• Exercise prompt
Identify and pull out each line of the entries in which "social" occurs.

• Stored data
_ _ _ _
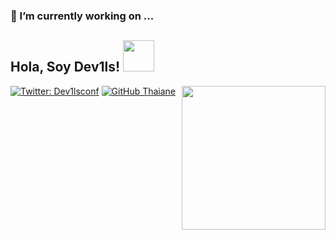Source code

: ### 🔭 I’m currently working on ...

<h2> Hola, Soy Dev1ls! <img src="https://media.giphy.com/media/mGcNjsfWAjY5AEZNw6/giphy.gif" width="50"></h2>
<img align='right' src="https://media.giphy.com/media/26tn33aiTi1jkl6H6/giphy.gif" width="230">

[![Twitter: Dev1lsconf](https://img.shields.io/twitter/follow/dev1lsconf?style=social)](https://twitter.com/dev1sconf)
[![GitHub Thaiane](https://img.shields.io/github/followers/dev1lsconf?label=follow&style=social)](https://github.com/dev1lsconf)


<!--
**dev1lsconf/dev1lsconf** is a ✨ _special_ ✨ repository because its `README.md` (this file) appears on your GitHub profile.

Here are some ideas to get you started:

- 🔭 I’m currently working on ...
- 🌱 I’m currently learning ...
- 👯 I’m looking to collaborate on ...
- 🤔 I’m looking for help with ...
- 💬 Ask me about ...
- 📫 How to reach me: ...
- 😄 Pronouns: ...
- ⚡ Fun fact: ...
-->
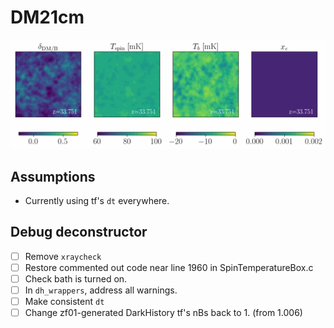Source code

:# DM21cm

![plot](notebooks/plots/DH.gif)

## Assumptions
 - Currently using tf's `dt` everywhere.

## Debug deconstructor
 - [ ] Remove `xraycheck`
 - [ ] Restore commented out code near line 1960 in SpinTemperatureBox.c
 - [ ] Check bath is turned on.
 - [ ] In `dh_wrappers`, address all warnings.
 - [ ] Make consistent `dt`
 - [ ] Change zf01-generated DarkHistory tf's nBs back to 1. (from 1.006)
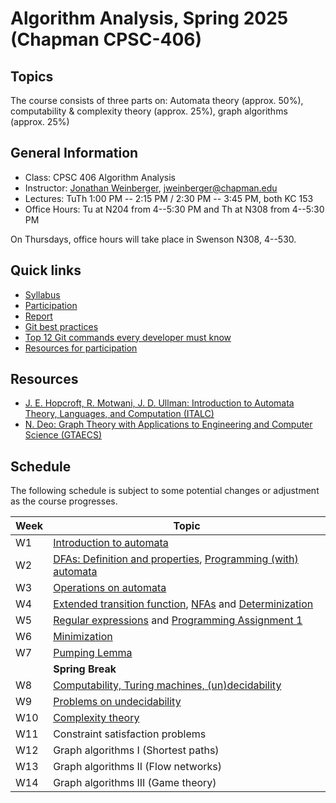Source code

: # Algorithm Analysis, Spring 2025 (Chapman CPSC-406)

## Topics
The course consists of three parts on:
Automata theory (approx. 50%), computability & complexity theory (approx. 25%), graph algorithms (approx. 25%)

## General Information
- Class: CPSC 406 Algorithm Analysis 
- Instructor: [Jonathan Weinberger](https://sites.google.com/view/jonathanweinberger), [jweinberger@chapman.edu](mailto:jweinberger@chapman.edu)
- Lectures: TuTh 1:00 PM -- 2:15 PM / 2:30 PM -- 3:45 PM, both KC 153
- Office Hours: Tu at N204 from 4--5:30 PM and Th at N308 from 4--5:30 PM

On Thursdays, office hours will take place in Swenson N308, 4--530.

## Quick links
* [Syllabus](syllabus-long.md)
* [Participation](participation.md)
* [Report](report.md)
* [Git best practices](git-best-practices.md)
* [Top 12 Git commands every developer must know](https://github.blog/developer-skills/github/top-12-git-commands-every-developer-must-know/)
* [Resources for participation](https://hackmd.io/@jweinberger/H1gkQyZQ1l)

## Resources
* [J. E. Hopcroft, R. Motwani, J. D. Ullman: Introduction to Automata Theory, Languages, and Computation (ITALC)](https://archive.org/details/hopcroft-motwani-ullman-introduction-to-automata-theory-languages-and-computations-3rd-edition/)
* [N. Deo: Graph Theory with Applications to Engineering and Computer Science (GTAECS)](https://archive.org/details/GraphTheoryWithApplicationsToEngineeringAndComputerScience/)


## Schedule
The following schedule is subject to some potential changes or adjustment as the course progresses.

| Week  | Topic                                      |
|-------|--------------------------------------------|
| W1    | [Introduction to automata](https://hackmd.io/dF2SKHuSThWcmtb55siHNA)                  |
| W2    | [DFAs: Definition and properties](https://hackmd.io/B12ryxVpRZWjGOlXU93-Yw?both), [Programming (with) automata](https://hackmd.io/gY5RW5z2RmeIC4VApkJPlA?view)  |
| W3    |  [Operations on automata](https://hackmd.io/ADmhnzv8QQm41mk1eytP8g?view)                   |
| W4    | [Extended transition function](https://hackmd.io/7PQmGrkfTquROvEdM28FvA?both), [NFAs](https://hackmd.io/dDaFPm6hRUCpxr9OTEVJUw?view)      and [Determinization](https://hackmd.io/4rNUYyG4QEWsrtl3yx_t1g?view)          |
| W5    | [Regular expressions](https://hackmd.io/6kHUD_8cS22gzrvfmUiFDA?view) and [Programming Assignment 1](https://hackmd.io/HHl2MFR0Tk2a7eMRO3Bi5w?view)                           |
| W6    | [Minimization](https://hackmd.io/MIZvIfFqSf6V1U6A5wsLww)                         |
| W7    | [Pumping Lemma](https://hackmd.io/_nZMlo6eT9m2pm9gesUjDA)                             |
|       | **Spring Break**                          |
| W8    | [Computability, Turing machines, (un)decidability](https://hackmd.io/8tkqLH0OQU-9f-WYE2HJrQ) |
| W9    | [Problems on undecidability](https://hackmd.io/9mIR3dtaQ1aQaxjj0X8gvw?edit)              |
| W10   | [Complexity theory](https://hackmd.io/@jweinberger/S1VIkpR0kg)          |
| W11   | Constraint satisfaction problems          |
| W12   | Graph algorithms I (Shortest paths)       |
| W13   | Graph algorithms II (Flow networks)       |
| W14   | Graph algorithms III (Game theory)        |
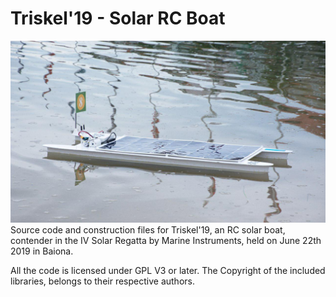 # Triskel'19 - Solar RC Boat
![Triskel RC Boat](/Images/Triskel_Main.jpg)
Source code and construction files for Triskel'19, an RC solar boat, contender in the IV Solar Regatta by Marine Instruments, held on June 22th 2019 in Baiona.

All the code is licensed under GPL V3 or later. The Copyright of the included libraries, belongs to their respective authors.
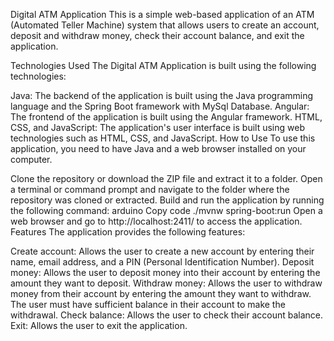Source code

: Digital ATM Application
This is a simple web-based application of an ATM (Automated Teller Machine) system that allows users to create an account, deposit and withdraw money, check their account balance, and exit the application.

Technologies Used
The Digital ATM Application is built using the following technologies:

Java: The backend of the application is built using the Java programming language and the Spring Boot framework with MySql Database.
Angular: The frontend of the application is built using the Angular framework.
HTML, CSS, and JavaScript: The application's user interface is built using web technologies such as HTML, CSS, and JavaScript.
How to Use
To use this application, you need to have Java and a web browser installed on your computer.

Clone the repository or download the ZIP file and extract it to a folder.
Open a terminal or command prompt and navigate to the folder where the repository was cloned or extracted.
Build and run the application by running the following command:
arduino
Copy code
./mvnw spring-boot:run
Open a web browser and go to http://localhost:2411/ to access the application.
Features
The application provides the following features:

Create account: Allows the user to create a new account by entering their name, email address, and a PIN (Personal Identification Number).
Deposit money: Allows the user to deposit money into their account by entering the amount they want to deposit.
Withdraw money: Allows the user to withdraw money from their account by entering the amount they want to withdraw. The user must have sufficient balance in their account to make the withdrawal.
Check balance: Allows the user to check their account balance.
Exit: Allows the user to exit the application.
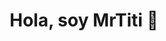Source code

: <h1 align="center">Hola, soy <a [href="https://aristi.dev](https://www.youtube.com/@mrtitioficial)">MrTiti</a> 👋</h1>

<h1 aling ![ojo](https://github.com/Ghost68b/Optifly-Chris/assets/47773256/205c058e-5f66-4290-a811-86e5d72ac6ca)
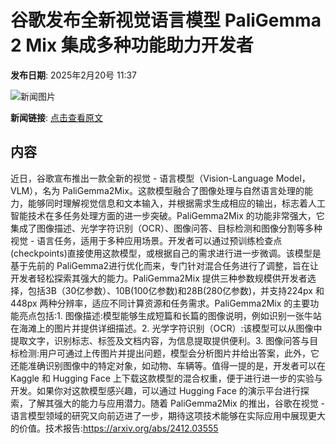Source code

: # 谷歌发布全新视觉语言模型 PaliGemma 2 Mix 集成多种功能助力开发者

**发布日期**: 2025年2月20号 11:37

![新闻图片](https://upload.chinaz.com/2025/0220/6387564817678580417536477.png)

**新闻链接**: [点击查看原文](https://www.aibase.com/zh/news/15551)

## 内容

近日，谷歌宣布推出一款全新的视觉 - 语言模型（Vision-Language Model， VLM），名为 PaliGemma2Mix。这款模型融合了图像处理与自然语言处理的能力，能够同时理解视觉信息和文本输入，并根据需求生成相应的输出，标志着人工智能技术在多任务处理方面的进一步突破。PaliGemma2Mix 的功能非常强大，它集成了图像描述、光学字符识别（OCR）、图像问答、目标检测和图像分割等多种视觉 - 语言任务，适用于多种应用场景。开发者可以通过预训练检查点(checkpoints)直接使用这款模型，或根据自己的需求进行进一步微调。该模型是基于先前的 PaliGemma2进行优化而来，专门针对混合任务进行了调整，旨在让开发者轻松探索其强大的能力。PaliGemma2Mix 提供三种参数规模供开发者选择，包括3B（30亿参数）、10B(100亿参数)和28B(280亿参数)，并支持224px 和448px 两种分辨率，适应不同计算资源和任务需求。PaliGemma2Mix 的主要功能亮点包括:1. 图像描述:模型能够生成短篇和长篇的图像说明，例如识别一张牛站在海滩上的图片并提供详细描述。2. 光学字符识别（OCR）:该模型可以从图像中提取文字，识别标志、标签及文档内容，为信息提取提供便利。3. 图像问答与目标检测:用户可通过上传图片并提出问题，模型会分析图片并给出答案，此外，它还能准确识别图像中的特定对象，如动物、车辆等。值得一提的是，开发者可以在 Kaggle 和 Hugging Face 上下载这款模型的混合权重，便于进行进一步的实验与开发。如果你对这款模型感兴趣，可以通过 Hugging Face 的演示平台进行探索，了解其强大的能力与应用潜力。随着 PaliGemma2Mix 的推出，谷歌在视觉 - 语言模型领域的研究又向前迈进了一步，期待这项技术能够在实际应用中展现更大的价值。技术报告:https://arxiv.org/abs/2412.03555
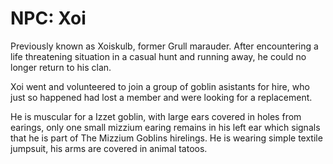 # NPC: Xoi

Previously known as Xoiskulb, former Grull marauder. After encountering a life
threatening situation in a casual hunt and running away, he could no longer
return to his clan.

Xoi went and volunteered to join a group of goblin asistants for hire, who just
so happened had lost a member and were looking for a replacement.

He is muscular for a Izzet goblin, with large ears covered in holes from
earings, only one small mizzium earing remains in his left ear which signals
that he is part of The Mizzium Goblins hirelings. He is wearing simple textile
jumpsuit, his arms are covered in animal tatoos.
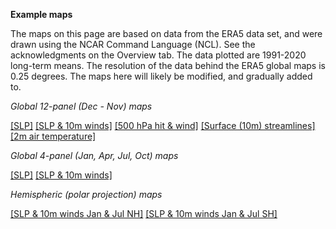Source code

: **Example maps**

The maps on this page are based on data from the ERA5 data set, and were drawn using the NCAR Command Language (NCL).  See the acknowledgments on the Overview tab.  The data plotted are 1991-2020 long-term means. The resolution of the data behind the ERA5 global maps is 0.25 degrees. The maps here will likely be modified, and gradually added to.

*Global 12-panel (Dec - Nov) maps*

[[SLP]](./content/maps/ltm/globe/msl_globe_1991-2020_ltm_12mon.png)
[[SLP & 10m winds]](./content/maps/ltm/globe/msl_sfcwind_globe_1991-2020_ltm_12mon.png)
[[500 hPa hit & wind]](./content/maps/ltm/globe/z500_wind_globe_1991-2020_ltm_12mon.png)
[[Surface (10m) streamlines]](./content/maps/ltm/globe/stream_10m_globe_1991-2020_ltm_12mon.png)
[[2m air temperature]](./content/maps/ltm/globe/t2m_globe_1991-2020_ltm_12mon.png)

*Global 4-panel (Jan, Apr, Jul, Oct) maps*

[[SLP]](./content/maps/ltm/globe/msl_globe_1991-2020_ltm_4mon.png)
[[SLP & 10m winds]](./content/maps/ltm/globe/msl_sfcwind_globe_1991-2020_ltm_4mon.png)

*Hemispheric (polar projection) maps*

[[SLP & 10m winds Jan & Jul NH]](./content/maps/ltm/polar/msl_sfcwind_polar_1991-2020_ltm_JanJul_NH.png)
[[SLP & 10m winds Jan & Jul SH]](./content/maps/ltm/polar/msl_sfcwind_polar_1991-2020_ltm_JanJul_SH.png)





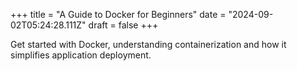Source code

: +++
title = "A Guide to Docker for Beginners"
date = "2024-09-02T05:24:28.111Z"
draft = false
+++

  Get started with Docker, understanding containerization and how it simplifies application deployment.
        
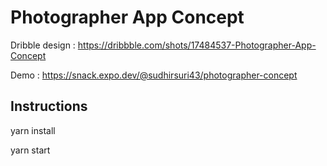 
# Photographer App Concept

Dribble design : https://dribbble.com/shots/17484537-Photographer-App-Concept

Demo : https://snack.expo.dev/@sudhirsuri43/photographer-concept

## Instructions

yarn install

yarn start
_ _ _ _
• Worked solution
[![Twitter: Dev1lsconf](https://img.shields.io/twitter/follow/dev1lsconf?style=social)](https://twitter.com/dev1sconf)
[![GitHub Thaiane](https://img.shields.io/github/followers/dev1lsconf?label=follow&style=social)](https://github.com/dev1lsconf)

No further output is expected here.